Norfolk Southern has a standard investor relations site with all of the usual information available for shareholders. They have also devoted a portion of their corporate website to the history of the company, which is well worth a read.
6) Does management resist the institutional imperative?
We have found no reason to doubt that management has fallen under the spell of the institutional imperative.
Financial and Value Review
1) Size of firm
The market cap of Norfolk Southern is $20.83 billion. Pass.
2) Strong financial condition
The company’s current ratio is about 1.4, below the 2.0 requirement. Fail.
3) Earnings stability
The company has had a positive net income for over 10 years. Pass.
4) Dividend record
Norfolk Southern has paid a dividend for over 10 years. Pass.
5) Earnings growth
Earnings have grown more than 1/3 over the last 10 years. Pass.
6) Price to earnings analysis
With a PE ratio (using our Methods) of 24.15, the requirement of under 20 is not met. Also, the company’s trailing 12-month PE ratio is 14.41. It should be noted that this discrepancy in ratios is due to higher than usual earnings in the latest reported year. Since we base the requirement on our PE ratio being below 20, the company fails this test.

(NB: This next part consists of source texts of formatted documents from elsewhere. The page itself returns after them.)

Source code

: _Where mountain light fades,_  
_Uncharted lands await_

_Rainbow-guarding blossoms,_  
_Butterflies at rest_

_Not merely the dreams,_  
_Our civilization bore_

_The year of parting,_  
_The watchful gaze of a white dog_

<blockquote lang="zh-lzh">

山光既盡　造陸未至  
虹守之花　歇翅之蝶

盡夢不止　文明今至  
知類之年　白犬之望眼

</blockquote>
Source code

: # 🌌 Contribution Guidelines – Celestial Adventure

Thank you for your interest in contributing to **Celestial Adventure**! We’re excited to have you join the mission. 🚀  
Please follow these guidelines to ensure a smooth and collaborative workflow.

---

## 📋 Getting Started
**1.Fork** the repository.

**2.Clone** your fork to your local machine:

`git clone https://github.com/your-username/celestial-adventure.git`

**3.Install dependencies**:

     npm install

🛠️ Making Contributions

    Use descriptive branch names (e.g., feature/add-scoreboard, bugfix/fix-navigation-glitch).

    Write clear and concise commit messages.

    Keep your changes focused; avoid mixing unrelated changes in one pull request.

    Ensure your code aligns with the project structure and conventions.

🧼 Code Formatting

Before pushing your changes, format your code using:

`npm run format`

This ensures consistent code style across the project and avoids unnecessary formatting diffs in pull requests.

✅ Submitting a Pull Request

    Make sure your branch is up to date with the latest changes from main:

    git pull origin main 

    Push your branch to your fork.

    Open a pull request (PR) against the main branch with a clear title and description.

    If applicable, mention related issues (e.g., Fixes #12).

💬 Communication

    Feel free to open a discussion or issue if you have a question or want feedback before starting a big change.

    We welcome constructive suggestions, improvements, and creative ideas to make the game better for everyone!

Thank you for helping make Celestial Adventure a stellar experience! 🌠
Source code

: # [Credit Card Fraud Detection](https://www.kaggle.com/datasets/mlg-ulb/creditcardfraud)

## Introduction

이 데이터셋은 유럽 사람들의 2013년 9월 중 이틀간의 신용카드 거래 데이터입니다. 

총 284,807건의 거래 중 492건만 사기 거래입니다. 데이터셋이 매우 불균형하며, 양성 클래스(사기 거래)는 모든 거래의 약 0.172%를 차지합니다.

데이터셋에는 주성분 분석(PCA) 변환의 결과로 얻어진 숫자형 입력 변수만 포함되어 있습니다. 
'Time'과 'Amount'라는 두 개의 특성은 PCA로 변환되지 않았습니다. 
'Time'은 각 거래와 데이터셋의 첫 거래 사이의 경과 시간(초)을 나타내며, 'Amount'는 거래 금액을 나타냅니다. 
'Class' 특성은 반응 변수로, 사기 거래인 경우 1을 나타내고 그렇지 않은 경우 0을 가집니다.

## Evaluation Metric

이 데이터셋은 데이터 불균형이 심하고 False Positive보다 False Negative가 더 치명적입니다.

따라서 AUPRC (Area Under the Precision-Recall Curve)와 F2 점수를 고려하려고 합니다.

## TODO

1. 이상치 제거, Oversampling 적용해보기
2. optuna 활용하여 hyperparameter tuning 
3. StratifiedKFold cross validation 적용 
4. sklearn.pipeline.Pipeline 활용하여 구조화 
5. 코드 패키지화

7) Price to assets analysis
Though the PB ratio is only 2.09, allowing it to pass half of this requirement, the multiple of its PE and PB ratios is over 50. Fail.
Having passed only 5 of the required 7 tests for the defensive investor following Benjamin Graham’s value investing strategy, we do not believe Providence and Worcester is suitable for the defensive investor.
1) Strong financial condition
The company’s current ratio is below 1.5. Fail.
2) Earnings stability
The company has achieved a positive net income for over 5 years. It passes the test.
3) Dividend record
The company currently pays a dividend. Pass.
4) Earnings growth
Earnings are greater today than they were 5 years ago. Pass.
We find the company to be suitable for the enterprising investor, having passed 3 out of 4 tests.
Our valuation model finds a fair value to be around $47.
Since the company is currently trading at about $50, we feel it is fairly valued but may be a suitable investment for the enterprising investor.
This is the last part of our study of the Rail Transportation sector. Please come back in the next couple weeks for the following articles:
Monday, January 8 – Jon – Burlington Northern Santa Fe (BNI)
Tuesday, January 9 – Ben – Union Pacific Corporation (UNP)
Wednesday, January 10 – Jon – Kansas City Southern (KSU)
Thursday, January 11 – Ben – Providence & Worcester Railroad Co (PWX)
Monday, January 15 – Jon – The Greenbriar Companies (GBX)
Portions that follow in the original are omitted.